- **Data for review**:
--- START ---

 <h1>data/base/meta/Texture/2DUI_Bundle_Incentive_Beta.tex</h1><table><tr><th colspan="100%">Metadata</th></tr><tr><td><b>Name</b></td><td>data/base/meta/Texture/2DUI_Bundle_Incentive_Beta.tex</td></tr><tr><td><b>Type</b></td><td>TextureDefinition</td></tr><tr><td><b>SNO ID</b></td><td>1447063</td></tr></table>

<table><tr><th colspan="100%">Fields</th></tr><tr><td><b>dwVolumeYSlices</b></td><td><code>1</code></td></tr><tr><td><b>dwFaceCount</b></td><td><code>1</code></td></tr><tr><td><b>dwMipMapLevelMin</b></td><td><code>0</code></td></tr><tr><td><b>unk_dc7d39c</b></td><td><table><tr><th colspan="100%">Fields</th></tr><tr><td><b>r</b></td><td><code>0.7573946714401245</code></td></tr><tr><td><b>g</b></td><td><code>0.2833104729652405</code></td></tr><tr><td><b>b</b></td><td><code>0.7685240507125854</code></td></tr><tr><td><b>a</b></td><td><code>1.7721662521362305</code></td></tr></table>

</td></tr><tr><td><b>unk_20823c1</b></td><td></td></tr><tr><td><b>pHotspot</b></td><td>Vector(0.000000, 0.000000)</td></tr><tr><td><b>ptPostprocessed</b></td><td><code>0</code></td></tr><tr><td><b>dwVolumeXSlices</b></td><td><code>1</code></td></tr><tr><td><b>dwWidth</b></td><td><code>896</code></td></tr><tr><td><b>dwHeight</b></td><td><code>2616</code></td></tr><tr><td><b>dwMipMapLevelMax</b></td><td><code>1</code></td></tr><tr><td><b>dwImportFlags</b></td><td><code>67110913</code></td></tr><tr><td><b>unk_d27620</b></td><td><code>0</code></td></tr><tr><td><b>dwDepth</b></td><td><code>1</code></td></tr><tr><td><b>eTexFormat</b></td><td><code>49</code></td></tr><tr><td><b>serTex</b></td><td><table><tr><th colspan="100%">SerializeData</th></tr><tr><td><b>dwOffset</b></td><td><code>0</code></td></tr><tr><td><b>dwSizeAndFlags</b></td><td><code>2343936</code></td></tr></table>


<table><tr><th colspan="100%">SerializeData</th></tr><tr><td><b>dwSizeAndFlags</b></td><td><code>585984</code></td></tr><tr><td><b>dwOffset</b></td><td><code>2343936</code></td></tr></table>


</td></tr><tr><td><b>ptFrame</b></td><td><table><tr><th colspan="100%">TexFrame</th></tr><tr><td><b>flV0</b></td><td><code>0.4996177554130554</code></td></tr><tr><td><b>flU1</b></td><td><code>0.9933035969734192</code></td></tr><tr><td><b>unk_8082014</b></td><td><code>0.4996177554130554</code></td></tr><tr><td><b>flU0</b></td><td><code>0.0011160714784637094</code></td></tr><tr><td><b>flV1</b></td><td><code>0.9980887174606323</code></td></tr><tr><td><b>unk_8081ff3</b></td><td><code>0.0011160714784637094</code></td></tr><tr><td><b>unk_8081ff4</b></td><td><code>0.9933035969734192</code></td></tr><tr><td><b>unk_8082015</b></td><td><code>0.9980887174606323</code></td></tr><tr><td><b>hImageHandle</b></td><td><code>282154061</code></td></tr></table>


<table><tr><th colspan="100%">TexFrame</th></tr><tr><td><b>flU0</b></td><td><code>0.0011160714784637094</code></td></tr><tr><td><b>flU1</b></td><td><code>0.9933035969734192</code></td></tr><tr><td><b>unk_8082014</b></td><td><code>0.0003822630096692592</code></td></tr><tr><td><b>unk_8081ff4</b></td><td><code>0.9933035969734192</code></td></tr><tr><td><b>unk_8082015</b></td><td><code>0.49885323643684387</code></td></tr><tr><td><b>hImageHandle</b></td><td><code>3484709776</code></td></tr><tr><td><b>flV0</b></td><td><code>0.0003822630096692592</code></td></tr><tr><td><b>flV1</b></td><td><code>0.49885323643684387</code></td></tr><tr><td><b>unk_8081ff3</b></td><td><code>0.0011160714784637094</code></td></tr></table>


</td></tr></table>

--- END ---

- **What this task involves**: To complete the exercise, print all of the entries exactly.

- **Answer section**:
 <h1>data/base/meta/Texture/2DUI_Bundle_Incentive_Beta.tex</h1><table><tr><th colspan="100%">Metadata</th></tr><tr><td><b>Name</b></td><td>data/base/meta/Texture/2DUI_Bundle_Incentive_Beta.tex</td></tr><tr><td><b>Type</b></td><td>TextureDefinition</td></tr><tr><td><b>SNO ID</b></td><td>1447063</td></tr></table>

<table><tr><th colspan="100%">Fields</th></tr><tr><td><b>dwVolumeYSlices</b></td><td><code>1</code></td></tr><tr><td><b>dwFaceCount</b></td><td><code>1</code></td></tr><tr><td><b>dwMipMapLevelMin</b></td><td><code>0</code></td></tr><tr><td><b>unk_dc7d39c</b></td><td><table><tr><th colspan="100%">Fields</th></tr><tr><td><b>r</b></td><td><code>0.7573946714401245</code></td></tr><tr><td><b>g</b></td><td><code>0.2833104729652405</code></td></tr><tr><td><b>b</b></td><td><code>0.7685240507125854</code></td></tr><tr><td><b>a</b></td><td><code>1.7721662521362305</code></td></tr></table>

</td></tr><tr><td><b>unk_20823c1</b></td><td></td></tr><tr><td><b>pHotspot</b></td><td>Vector(0.000000, 0.000000)</td></tr><tr><td><b>ptPostprocessed</b></td><td><code>0</code></td></tr><tr><td><b>dwVolumeXSlices</b></td><td><code>1</code></td></tr><tr><td><b>dwWidth</b></td><td><code>896</code></td></tr><tr><td><b>dwHeight</b></td><td><code>2616</code></td></tr><tr><td><b>dwMipMapLevelMax</b></td><td><code>1</code></td></tr><tr><td><b>dwImportFlags</b></td><td><code>67110913</code></td></tr><tr><td><b>unk_d27620</b></td><td><code>0</code></td></tr><tr><td><b>dwDepth</b></td><td><code>1</code></td></tr><tr><td><b>eTexFormat</b></td><td><code>49</code></td></tr><tr><td><b>serTex</b></td><td><table><tr><th colspan="100%">SerializeData</th></tr><tr><td><b>dwOffset</b></td><td><code>0</code></td></tr><tr><td><b>dwSizeAndFlags</b></td><td><code>2343936</code></td></tr></table>


<table><tr><th colspan="100%">SerializeData</th></tr><tr><td><b>dwSizeAndFlags</b></td><td><code>585984</code></td></tr><tr><td><b>dwOffset</b></td><td><code>2343936</code></td></tr></table>


</td></tr><tr><td><b>ptFrame</b></td><td><table><tr><th colspan="100%">TexFrame</th></tr><tr><td><b>flV0</b></td><td><code>0.4996177554130554</code></td></tr><tr><td><b>flU1</b></td><td><code>0.9933035969734192</code></td></tr><tr><td><b>unk_8082014</b></td><td><code>0.4996177554130554</code></td></tr><tr><td><b>flU0</b></td><td><code>0.0011160714784637094</code></td></tr><tr><td><b>flV1</b></td><td><code>0.9980887174606323</code></td></tr><tr><td><b>unk_8081ff3</b></td><td><code>0.0011160714784637094</code></td></tr><tr><td><b>unk_8081ff4</b></td><td><code>0.9933035969734192</code></td></tr><tr><td><b>unk_8082015</b></td><td><code>0.9980887174606323</code></td></tr><tr><td><b>hImageHandle</b></td><td><code>282154061</code></td></tr></table>


<table><tr><th colspan="100%">TexFrame</th></tr><tr><td><b>flU0</b></td><td><code>0.0011160714784637094</code></td></tr><tr><td><b>flU1</b></td><td><code>0.9933035969734192</code></td></tr><tr><td><b>unk_8082014</b></td><td><code>0.0003822630096692592</code></td></tr><tr><td><b>unk_8081ff4</b></td><td><code>0.9933035969734192</code></td></tr><tr><td><b>unk_8082015</b></td><td><code>0.49885323643684387</code></td></tr><tr><td><b>hImageHandle</b></td><td><code>3484709776</code></td></tr><tr><td><b>flV0</b></td><td><code>0.0003822630096692592</code></td></tr><tr><td><b>flV1</b></td><td><code>0.49885323643684387</code></td></tr><tr><td><b>unk_8081ff3</b></td><td><code>0.0011160714784637094</code></td></tr></table>


</td></tr></table>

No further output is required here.